He follows in the school of slow-rhyming (think more Roots Manuva than Giggs) but where his contemporaries plough a dub-oriented furrow, Dickens takes the back alleys of Clubland, using an abundance of dirty synth lines and juxtaposing beats to create gritty, gloom-laden hip hop that’s somewhat akin to Kano, who in fact worked with Hot Chip’s other founder Alexis Taylor on his last record, ‘Method to the Maadness’.

Saying that, however, lyrically the two couldn’t be more different. Where Kano raps about sexual conquests, rudeboys and the sleazy side of showbiz, Dickens spits rhymes about the darkest realities and escaping to dream worlds, which may stem from his love of melancholic rockers Joy Division. “I’m obsessed with Ian Curtis,” he states when citing his influences, among which also fall Andre 3000, MF Doom and Biggie Smalls. “The way that he wrote his music – I think there’s something quite beautiful in that. It’s morbid as well and I’m quite a morbid person.”

Death is something that’s always on Dickens’ mind as he has constant night-terrors about it. “I’m always dreaming about death. I think it’s because I’ve been going through a rough patch recently, but I can’t help it, every night I’m getting killed in some way or I’m about to be killed, or I’ve already died and I’m watching myself dead on the floor. I don’t know what all these things mean but it’s quite weird and it’s really disturbing because it’s fucking up my sleep pattern.
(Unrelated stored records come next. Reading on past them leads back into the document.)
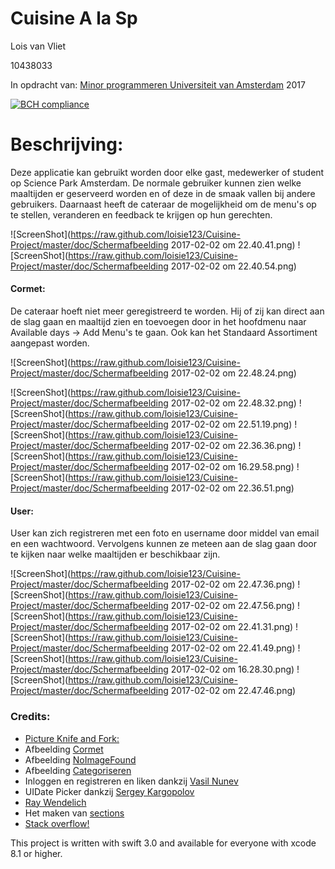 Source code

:# Cuisine A la Sp

Lois van Vliet

10438033

In opdracht van: [Minor programmeren Universiteit van Amsterdam](http://www.mprog.nl)
2017



[![BCH compliance](https://bettercodehub.com/edge/badge/loisie123/Cuisine-Project)](https://bettercodehub.com)

 # Beschrijving:
Deze applicatie kan gebruikt worden door elke gast, medewerker of student op Science Park Amsterdam. De normale gebruiker kunnen zien welke maaltijden er geserveerd worden en of deze in de smaak vallen  bij andere gebruikers. Daarnaast heeft de cateraar de mogelijkheid om de menu's op te stellen, veranderen en feedback te krijgen op hun gerechten. 



![ScreenShot](https://raw.github.com/loisie123/Cuisine-Project/master/doc/Schermafbeelding 2017-02-02 om 22.40.41.png)
![ScreenShot](https://raw.github.com/loisie123/Cuisine-Project/master/doc/Schermafbeelding 2017-02-02 om 22.40.54.png)



#### Cormet:
De cateraar hoeft niet meer geregistreerd te worden. Hij of zij kan direct aan de slag gaan en maaltijd zien en toevoegen door in het hoofdmenu naar Available days -> Add Menu's te gaan. 
Ook kan het Standaard Assortiment aangepast worden. 


![ScreenShot](https://raw.github.com/loisie123/Cuisine-Project/master/doc/Schermafbeelding 2017-02-02 om 22.48.24.png)

![ScreenShot](https://raw.github.com/loisie123/Cuisine-Project/master/doc/Schermafbeelding 2017-02-02 om 22.48.32.png)
![ScreenShot](https://raw.github.com/loisie123/Cuisine-Project/master/doc/Schermafbeelding 2017-02-02 om 22.51.19.png)
![ScreenShot](https://raw.github.com/loisie123/Cuisine-Project/master/doc/Schermafbeelding 2017-02-02 om 22.36.36.png)
![ScreenShot](https://raw.github.com/loisie123/Cuisine-Project/master/doc/Schermafbeelding 2017-02-02 om 16.29.58.png)
![ScreenShot](https://raw.github.com/loisie123/Cuisine-Project/master/doc/Schermafbeelding 2017-02-02 om 22.36.51.png)


#### User:
User kan zich registreren met een foto en username door middel van email en een wachtwoord. Vervolgens kunnen ze meteen aan de slag gaan door te kijken naar welke maaltijden er beschikbaar zijn. 


![ScreenShot](https://raw.github.com/loisie123/Cuisine-Project/master/doc/Schermafbeelding 2017-02-02 om 22.47.36.png)
![ScreenShot](https://raw.github.com/loisie123/Cuisine-Project/master/doc/Schermafbeelding 2017-02-02 om 22.47.56.png)
![ScreenShot](https://raw.github.com/loisie123/Cuisine-Project/master/doc/Schermafbeelding 2017-02-02 om 22.41.31.png)
![ScreenShot](https://raw.github.com/loisie123/Cuisine-Project/master/doc/Schermafbeelding 2017-02-02 om 22.41.49.png)
![ScreenShot](https://raw.github.com/loisie123/Cuisine-Project/master/doc/Schermafbeelding 2017-02-02 om 16.28.30.png)
![ScreenShot](https://raw.github.com/loisie123/Cuisine-Project/master/doc/Schermafbeelding 2017-02-02 om 22.47.46.png)


### Credits:

- [Picture Knife and Fork:](https://clipartfest.com/categories/view/36b4a86c8b81c4e190f353db5669214323af68a0/fork-and-knife-clipart-free.html)
- Afbeelding [Cormet](https://www.google.nl/url?sa=i&rct=j&q=&esrc=s&source=images&cd=&ved=0ahUKEwjq_Nvmm_LRAhXIwBQKHdcMD8MQjRwIBw&url=http%3A%2F%2Fwww.allesovercatering.nl%2Fcateraars%2Fcormet-bv%2F&psig=AFQjCNEGB2ZEZAUXj_8fUQB9BdIyjbv40A&ust=1486152545761477)
- Afbeelding [NoImageFound](https://www.google.nl/url?sa=i&rct=j&q=&esrc=s&source=images&cd=&ved=0ahUKEwirwceRnPLRAhXC1RQKHQJyDgYQjRwIBw&url=http%3A%2F%2Fwww.bookmysports.com%2Fresults.aspx%3Fsportid%3D16&psig=AFQjCNE9m1bQvwvtig7C8IyG-SaQuVOIfw&ust=1486152634739566)
- Afbeelding [Categoriseren](https://www.google.nl/url?sa=i&rct=j&q=&esrc=s&source=images&cd=&ved=0ahUKEwjO0o65nPLRAhXGaRQKHfXyDdgQjRwIBw&url=http%3A%2F%2Fwww.scopedesk.com%2Fblog%2Fcolumn%2Fsupport-ticket-categorization-and-classification%2F&bvm=bv.146073913,d.d24&psig=AFQjCNGoqaFs8g2cMj5Uwow-2BozXZcgSw&ust=1486152716984115)
- Inloggen en registreren en liken dankzij [Vasil Nunev](https://www.youtube.com/watch?v=AsSZulMc7sk)
- UIDate Picker dankzij [Sergey Kargopolov](https://www.youtube.com/watch?v=QmeKjXZX_mU)
- [Ray Wendelich](https://www.raywenderlich.com/139322/firebase-tutorial-getting-started-2)
- Het maken van [sections](http://www.edumobile.org/ios/creating-grouped-table-views-in-swift/)
- [Stack overflow!](http://www.stackoverflow.nl)



This project is written with swift 3.0 and available for everyone with xcode 8.1 or higher.
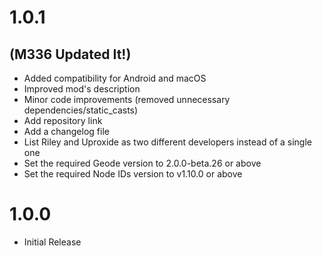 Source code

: # 1.0.1
## (M336 Updated It!)
- Added compatibility for Android and macOS
- Improved mod's description
- Minor code improvements (removed unnecessary dependencies/static_casts)
- Add repository link
- Add a changelog file
- List Riley and Uproxide as two different developers instead of a single one
- Set the required Geode version to 2.0.0-beta.26 or above
- Set the required Node IDs version to v1.10.0 or above


# 1.0.0
- Initial Release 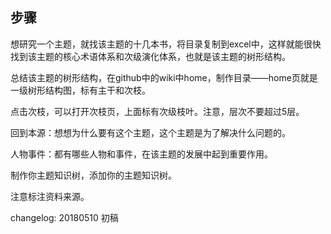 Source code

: ## 步骤

想研究一个主题，就找该主题的十几本书，将目录复制到excel中，这样就能很快找到该主题的核心术语体系和次级演化体系，也就是该主题的树形结构。

总结该主题的树形结构，在github中的wiki中home，制作目录——home页就是一级树形结构图，标有主干和次枝。

点击次枝，可以打开次枝页，上面标有次级枝叶。注意，层次不要超过5层。

回到本源：想想为什么要有这个主题，这个主题是为了解决什么问题的。

人物事件：都有哪些人物和事件，在该主题的发展中起到重要作用。

制作你主题知识树，添加你的主题知识树。

注意标注资料来源。

changelog:
20180510 初稿
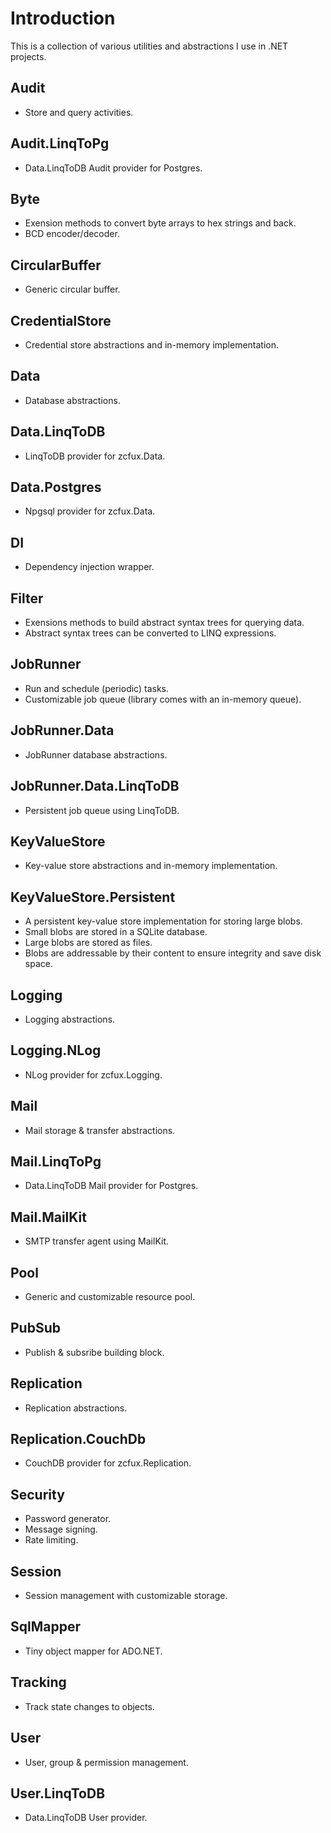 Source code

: # Introduction

This is a collection of various utilities and abstractions I use in .NET projects.

## Audit
* Store and query activities.

## Audit.LinqToPg
* Data.LinqToDB Audit provider for Postgres.

## Byte
* Exension methods to convert byte arrays to hex strings and back. 
* BCD encoder/decoder.

## CircularBuffer
* Generic circular buffer.

## CredentialStore
* Credential store abstractions and in-memory implementation.

## Data
* Database abstractions.

## Data.LinqToDB
* LinqToDB provider for zcfux.Data.

## Data.Postgres
* Npgsql provider for zcfux.Data.

## DI
* Dependency injection wrapper.

## Filter
* Exensions methods to build abstract syntax trees for querying data.
* Abstract syntax trees can be converted to LINQ expressions.

## JobRunner
* Run and schedule (periodic) tasks.
* Customizable job queue (library comes with an in-memory queue).

## JobRunner.Data
* JobRunner database abstractions.

## JobRunner.Data.LinqToDB
* Persistent job queue using LinqToDB.

## KeyValueStore
* Key-value store abstractions and in-memory implementation.
 
## KeyValueStore.Persistent
* A persistent key-value store implementation for storing large blobs.
* Small blobs are stored in a SQLite database.
* Large blobs are stored as files.
* Blobs are addressable by their content to ensure integrity and save disk space.
 
## Logging
* Logging abstractions.

## Logging.NLog
* NLog provider for zcfux.Logging.

## Mail
* Mail storage & transfer abstractions.

## Mail.LinqToPg
* Data.LinqToDB Mail provider for Postgres.

## Mail.MailKit
* SMTP transfer agent using MailKit.

## Pool
* Generic and customizable resource pool.

## PubSub
* Publish & subsribe building block.

## Replication
* Replication abstractions.

## Replication.CouchDb
* CouchDB provider for zcfux.Replication.

## Security
* Password generator.
* Message signing.
* Rate limiting.

## Session
* Session management with customizable storage.

## SqlMapper
* Tiny object mapper for ADO.NET.

## Tracking
* Track state changes to objects.

## User
* User, group & permission management.

## User.LinqToDB
* Data.LinqToDB User provider.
I’m waking up every night, sweating my arse off.”

‘GOB’, his debut album that was released on May 2, treks a macabre route too, which is a leap away from his single ‘Lazy’ that was recorded with Goddard and released as part of independent London label Moshi Moshi’s ‘Singles Compilation, Vol. 1’ back in early 2008. The track was a fist-pumping number full of odd beats and quick wit, but Dickens was apprehensive about becoming a “club act.”

That’s what I was conscious of,” he tells me. “When I made ‘Lazy’ a lot of people thought my live show was going to be really intense, but I’m into different types of music and I wanted to reflect those influences. I wanted it to be almost like a rollercoaster – the highs and the lows of life, I guess. There’re a couple of upbeat tunes on ‘GOB’, but I just wanted to show depth because some of the songs, some of the things I’m talking about, like ‘Droogs’, couldn’t be up-tempo. It’s heavy shit, so I felt like it needed to reflect what I was talking about.”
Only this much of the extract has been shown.